Principle:SqueezeAILab ETS Reward Model Serving
| Knowledge Sources | |
|---|---|
| Domains | Inference, Model_Serving, Reward_Modeling |
| Last Updated | 2026-02-14 02:00 GMT |
Overview
A serving pattern that deploys a Process Reward Model (PRM) as an HTTP server for step-level scoring during tree search.
Description
The Process Reward Model (PRM) provides step-level quality scores that guide the tree search. Unlike outcome reward models that only score complete solutions, PRMs evaluate each intermediate reasoning step, enabling more fine-grained search decisions. The PRM is deployed as a separate SGLang server on its own GPU, with a reduced memory fraction (--mem-fraction-static 0.85) to leave room for a collocated sentence embedding model used for diversity scoring.

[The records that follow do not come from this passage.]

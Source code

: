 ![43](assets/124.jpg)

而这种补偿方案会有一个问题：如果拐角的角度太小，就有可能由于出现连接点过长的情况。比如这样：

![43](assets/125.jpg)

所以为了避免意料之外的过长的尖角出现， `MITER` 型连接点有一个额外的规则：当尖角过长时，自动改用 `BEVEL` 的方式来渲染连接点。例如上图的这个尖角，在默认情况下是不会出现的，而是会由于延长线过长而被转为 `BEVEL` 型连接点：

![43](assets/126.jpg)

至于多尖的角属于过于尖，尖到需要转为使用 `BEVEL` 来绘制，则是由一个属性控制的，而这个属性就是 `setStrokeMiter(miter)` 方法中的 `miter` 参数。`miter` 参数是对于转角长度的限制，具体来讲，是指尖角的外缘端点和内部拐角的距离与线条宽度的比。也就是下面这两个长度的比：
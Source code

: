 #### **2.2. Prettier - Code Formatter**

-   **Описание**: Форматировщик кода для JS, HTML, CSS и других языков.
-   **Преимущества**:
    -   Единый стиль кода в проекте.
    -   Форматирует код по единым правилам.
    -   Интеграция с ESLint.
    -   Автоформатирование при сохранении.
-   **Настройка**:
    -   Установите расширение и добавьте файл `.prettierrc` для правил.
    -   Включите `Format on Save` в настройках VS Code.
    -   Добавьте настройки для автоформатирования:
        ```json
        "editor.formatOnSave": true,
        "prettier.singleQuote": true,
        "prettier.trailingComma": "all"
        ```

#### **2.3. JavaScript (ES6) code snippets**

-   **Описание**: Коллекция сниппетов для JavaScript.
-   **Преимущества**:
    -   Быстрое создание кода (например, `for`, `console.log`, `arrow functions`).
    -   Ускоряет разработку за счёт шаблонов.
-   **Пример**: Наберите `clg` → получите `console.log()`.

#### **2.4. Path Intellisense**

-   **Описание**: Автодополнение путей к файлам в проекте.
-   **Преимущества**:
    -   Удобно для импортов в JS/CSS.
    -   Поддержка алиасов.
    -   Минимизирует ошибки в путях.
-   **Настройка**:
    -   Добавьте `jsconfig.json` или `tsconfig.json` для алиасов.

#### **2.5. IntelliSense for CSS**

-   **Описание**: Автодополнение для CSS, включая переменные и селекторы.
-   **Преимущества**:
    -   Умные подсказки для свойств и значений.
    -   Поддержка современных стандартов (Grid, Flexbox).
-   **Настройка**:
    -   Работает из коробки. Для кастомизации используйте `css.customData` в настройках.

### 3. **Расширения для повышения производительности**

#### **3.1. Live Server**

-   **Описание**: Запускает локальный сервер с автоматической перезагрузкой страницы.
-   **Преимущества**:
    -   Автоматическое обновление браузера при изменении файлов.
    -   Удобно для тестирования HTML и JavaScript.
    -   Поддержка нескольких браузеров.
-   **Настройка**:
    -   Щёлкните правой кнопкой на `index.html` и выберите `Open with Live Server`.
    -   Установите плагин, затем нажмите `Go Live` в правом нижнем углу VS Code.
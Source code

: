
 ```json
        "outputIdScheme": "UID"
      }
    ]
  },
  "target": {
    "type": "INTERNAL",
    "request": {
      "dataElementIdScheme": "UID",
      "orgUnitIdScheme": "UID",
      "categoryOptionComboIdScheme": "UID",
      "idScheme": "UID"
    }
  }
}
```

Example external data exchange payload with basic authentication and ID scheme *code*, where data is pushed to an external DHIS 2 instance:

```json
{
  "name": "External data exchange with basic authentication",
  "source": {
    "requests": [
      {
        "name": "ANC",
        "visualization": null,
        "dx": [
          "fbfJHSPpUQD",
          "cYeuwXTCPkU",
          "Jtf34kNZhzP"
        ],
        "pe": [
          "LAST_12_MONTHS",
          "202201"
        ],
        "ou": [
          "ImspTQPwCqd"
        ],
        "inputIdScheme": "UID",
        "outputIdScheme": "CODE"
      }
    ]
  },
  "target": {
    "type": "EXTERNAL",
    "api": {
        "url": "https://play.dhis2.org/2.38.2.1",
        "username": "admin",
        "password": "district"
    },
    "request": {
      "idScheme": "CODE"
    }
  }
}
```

The PRM scoring is integrated into the generation pipeline via SGLang's set_score_backend mechanism: after each generation step, the reward server scores the step by extracting logits at specific token positions (e.g., token ID 8094 for llemma, or token IDs [648, 387, 12902] for mistral).
Usage
Deploy a reward model server before running any ETS tree search experiment. The server must be running and accessible via HTTP. It is connected to the tree search via RuntimeEndpoint and used by Tree.expand() to score each generated step.
Theoretical Basis
Process Reward Models score intermediate reasoning steps rather than final answers. This enables:
- Early pruning: Low-quality reasoning paths can be identified and abandoned before reaching a final answer
- Step-level guidance: The tree search can allocate more compute budget to promising partial solutions
- Fine-grained credit assignment: Each step receives its own score, enabling better node selection in the ILP formulation
The PRM scoring mechanism works by performing a forward pass with max_tokens=0 (no generation) and extracting logits at specific token positions that correspond to quality indicators (e.g., positive/negative step tags).